▶ **What you have to do**: Repeat exactly the lines from the start of the records below through the line that contains "var from = select.cursorPos(container, true), to", including both.

▶ **Task data**:
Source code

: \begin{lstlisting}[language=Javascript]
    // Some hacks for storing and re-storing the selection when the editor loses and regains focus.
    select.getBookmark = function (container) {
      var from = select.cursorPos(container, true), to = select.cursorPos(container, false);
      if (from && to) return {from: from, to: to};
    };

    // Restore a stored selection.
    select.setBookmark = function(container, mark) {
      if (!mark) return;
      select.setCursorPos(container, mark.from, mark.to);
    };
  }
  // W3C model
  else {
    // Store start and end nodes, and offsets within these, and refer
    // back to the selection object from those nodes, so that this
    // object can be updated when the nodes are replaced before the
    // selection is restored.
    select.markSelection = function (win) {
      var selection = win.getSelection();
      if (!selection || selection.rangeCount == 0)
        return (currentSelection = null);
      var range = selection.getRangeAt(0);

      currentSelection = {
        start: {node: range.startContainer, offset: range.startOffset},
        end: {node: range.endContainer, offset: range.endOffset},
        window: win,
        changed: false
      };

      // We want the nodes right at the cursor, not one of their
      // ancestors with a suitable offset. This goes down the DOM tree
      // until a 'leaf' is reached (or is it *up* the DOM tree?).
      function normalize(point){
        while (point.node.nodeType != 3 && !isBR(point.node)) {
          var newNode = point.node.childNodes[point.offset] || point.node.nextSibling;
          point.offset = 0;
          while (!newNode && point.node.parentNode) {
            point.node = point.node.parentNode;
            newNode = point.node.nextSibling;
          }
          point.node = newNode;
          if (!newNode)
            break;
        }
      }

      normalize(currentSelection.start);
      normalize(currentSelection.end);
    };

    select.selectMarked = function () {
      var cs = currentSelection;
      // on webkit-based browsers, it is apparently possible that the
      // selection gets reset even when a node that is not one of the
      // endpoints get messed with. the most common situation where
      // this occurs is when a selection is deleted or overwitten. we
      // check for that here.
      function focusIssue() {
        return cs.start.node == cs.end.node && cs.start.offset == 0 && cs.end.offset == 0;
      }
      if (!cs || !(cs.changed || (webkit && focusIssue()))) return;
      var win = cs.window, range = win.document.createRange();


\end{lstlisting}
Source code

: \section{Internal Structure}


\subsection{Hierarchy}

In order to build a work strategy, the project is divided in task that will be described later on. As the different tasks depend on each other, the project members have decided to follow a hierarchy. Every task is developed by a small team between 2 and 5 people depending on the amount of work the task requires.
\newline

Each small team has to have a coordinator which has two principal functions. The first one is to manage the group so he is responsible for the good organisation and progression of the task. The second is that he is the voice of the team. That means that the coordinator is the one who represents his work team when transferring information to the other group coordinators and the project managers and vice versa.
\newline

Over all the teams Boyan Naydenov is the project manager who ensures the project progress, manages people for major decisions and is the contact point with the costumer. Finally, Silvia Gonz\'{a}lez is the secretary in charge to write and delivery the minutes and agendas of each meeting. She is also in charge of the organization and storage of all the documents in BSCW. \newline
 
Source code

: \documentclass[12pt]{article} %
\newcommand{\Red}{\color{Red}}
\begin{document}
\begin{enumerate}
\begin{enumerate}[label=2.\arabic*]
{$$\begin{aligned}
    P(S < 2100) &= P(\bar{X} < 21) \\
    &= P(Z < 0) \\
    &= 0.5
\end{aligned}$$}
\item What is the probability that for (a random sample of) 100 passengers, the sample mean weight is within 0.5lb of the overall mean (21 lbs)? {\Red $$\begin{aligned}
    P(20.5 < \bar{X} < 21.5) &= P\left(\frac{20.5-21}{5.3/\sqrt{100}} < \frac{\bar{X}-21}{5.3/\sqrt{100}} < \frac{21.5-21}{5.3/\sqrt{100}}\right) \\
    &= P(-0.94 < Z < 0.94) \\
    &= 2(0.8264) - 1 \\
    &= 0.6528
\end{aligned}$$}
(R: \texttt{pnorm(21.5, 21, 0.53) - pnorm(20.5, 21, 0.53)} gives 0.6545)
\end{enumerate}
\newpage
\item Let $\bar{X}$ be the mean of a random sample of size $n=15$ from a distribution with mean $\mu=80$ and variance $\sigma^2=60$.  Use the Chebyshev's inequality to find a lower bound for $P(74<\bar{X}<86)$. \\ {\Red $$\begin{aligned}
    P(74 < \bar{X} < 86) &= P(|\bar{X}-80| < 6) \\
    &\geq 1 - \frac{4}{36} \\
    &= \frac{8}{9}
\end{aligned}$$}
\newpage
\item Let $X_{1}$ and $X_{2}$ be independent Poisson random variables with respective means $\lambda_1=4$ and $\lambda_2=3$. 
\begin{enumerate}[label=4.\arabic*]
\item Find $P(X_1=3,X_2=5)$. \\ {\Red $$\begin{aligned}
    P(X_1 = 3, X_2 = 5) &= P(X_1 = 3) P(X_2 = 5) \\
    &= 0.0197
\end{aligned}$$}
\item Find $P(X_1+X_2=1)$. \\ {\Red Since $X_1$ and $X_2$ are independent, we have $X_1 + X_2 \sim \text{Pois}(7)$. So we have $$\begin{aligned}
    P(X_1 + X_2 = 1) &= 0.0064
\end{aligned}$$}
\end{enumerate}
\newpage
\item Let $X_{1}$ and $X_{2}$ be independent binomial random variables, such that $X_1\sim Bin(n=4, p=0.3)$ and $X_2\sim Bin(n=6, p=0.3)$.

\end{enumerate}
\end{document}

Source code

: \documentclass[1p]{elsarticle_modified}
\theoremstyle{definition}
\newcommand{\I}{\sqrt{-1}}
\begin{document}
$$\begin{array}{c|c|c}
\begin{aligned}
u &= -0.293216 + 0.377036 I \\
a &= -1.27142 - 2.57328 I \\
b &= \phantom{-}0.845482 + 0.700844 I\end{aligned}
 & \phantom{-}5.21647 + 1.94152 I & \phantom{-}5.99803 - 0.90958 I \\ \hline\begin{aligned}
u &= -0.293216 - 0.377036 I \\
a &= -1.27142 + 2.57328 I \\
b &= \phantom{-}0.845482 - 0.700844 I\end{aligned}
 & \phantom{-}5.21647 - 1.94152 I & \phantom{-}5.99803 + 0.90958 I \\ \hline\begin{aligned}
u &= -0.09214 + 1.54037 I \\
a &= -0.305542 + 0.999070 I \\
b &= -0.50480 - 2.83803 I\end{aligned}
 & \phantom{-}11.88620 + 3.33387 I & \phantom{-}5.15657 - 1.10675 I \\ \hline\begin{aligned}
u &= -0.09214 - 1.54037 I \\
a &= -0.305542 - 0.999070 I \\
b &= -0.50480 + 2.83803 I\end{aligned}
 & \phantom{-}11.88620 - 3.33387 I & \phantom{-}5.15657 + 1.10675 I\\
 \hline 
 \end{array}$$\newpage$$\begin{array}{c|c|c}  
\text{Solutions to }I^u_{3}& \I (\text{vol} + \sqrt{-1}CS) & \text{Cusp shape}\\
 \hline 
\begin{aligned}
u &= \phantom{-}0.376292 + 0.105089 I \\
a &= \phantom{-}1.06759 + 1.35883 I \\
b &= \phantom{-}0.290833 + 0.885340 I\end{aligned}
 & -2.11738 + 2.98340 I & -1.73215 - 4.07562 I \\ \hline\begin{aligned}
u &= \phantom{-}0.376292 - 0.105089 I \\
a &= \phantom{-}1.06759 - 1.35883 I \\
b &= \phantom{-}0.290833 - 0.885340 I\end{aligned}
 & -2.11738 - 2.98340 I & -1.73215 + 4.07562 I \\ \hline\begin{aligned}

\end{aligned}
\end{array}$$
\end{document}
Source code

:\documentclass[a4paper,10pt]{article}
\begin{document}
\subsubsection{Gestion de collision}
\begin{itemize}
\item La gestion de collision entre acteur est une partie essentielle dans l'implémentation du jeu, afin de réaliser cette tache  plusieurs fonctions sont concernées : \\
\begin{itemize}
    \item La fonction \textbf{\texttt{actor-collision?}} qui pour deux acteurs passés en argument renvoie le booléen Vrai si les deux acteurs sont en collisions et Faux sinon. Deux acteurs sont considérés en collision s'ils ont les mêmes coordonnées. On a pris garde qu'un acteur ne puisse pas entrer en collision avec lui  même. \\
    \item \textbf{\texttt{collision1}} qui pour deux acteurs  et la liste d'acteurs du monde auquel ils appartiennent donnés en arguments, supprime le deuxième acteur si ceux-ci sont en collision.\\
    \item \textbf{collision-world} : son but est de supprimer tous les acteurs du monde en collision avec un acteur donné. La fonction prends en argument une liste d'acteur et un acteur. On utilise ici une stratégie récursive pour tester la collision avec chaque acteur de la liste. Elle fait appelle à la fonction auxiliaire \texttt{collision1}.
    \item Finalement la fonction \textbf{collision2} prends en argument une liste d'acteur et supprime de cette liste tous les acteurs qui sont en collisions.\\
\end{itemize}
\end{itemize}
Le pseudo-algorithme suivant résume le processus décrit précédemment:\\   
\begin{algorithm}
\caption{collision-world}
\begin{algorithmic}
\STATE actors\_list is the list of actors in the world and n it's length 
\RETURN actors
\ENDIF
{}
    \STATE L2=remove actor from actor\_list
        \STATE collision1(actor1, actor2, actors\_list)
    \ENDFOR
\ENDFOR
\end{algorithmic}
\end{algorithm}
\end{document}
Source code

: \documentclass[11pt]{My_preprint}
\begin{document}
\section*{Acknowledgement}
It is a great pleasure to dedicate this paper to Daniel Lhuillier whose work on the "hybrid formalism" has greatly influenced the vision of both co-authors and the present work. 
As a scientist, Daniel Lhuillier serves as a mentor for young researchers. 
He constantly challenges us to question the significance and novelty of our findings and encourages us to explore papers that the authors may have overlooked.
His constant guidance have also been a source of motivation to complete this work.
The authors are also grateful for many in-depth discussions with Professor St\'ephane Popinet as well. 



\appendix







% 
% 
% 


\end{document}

▶ **Reply to the exercise**:
Source code

: \begin{lstlisting}[language=Javascript]
    // Some hacks for storing and re-storing the selection when the editor loses and regains focus.
    select.getBookmark = function (container) {
      var from = select.cursorPos(container, true), to = select.cursorPos(container, false);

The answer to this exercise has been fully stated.